(Saved data entries)
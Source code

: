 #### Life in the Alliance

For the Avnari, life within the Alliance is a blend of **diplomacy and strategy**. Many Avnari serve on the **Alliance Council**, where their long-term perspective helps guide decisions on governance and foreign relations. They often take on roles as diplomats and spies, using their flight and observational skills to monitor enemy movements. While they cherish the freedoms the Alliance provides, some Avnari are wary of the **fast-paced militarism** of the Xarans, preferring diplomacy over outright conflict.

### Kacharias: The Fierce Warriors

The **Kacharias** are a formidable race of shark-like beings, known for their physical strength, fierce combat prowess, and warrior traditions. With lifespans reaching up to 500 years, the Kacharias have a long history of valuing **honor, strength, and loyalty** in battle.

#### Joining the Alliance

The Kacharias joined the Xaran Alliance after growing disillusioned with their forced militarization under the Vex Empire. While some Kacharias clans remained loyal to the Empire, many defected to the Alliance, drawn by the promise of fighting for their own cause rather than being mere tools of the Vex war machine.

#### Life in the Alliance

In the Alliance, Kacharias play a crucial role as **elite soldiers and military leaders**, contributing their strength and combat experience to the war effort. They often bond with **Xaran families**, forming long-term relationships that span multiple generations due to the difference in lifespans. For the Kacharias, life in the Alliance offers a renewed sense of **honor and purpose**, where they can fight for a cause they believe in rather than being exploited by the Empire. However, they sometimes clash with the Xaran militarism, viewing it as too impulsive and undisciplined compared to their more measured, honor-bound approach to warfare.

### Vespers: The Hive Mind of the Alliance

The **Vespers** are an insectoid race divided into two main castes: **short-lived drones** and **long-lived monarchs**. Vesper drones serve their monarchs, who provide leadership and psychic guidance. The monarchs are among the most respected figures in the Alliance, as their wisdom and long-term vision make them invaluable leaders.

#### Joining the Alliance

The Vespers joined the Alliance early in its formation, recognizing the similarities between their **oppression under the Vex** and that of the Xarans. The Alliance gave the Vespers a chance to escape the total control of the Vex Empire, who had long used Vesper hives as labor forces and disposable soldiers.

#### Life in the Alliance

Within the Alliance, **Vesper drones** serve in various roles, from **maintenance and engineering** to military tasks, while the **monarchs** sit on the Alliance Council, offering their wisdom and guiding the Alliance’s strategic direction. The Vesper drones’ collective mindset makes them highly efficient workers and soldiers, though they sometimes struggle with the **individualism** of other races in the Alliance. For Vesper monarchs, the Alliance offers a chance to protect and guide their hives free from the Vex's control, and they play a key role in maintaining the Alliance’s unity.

** WHAT THE EXERCISE ASKS **
Show each line in the data where the string "that" appears.

** SOLUTION TO THE EXERCISE **
In the Alliance, Kacharias play a crucial role as **elite soldiers and military leaders**, contributing their strength and combat experience to the war effort. They often bond with **Xaran families**, forming long-term relationships that span multiple generations due to the difference in lifespans. For the Kacharias, life in the Alliance offers a renewed sense of **honor and purpose**, where they can fight for a cause they believe in rather than being exploited by the Empire. However, they sometimes clash with the Xaran militarism, viewing it as too impulsive and undisciplined compared to their more measured, honor-bound approach to warfare.
The Vespers joined the Alliance early in its formation, recognizing the similarities between their **oppression under the Vex** and that of the Xarans. The Alliance gave the Vespers a chance to escape the total control of the Vex Empire, who had long used Vesper hives as labor forces and disposable soldiers.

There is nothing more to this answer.